*** Opening RECORDS FOR THE TASK ***

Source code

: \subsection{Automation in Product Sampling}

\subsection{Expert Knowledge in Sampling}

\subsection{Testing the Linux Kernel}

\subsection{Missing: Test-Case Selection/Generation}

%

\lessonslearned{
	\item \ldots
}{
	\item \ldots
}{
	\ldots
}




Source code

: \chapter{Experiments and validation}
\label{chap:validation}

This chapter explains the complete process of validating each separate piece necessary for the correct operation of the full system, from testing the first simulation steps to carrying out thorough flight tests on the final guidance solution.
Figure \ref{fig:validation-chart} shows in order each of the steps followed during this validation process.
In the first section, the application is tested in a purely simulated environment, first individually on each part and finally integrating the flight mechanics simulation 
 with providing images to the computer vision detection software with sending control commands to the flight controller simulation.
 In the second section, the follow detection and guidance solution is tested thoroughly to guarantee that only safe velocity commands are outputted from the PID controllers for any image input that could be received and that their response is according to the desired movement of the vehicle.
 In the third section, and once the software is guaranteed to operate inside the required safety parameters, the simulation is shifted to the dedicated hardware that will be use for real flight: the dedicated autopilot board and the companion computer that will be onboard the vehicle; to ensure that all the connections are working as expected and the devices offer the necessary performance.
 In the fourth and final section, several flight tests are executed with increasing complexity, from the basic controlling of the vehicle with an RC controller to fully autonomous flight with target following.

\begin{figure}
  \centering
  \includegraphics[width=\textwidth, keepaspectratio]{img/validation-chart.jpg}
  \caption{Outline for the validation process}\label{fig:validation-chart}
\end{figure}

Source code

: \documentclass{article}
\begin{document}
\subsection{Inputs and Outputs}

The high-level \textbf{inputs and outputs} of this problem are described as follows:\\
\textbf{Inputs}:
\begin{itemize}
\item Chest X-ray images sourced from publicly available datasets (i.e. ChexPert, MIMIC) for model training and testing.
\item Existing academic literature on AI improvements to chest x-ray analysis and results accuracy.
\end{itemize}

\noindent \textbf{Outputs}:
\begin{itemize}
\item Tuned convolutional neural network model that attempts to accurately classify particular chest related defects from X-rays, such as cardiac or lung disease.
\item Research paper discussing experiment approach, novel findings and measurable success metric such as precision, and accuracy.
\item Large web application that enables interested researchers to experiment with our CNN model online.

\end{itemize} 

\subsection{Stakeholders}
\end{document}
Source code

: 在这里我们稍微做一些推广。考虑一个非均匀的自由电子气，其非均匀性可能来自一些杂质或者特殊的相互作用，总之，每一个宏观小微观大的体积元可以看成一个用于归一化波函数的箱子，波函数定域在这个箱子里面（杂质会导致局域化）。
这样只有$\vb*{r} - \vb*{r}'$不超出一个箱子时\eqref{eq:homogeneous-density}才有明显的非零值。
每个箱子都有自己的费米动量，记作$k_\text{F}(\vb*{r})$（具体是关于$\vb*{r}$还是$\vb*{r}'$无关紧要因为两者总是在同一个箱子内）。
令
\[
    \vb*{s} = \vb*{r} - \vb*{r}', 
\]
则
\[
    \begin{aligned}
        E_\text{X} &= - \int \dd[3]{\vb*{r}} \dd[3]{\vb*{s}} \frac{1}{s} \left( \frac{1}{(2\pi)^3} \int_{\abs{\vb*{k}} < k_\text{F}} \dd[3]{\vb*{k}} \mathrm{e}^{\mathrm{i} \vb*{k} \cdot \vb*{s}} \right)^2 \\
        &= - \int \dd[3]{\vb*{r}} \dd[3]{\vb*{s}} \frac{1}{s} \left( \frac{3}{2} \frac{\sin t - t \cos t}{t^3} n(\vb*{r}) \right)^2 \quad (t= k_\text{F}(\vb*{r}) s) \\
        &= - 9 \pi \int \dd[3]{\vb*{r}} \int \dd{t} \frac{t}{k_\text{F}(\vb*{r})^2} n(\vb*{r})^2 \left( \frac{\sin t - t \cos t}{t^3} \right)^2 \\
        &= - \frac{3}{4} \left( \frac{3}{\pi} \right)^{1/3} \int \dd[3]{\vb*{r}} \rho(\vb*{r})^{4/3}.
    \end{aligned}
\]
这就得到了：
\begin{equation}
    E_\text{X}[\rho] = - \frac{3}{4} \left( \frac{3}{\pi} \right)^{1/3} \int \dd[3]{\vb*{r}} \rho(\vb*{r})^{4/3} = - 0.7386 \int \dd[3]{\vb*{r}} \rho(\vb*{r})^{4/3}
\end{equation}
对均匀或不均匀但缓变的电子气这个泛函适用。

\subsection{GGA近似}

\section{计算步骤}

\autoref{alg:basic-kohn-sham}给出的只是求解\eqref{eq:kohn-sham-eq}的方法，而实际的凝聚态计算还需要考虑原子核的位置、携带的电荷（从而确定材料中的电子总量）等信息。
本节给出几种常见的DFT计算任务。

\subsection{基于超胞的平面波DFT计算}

*** Closing RECORDS FOR THE TASK ***

*PROBLEM DESCRIPTION:*
Identify the lines of the entries containing the string "chart". Copy each such line.

*EXPECTED OUTPUT:*
Figure \ref{fig:validation-chart} shows in order each of the steps followed during this validation process.
  \includegraphics[width=\textwidth, keepaspectratio]{img/validation-chart.jpg}
  \caption{Outline for the validation process}\label{fig:validation-chart}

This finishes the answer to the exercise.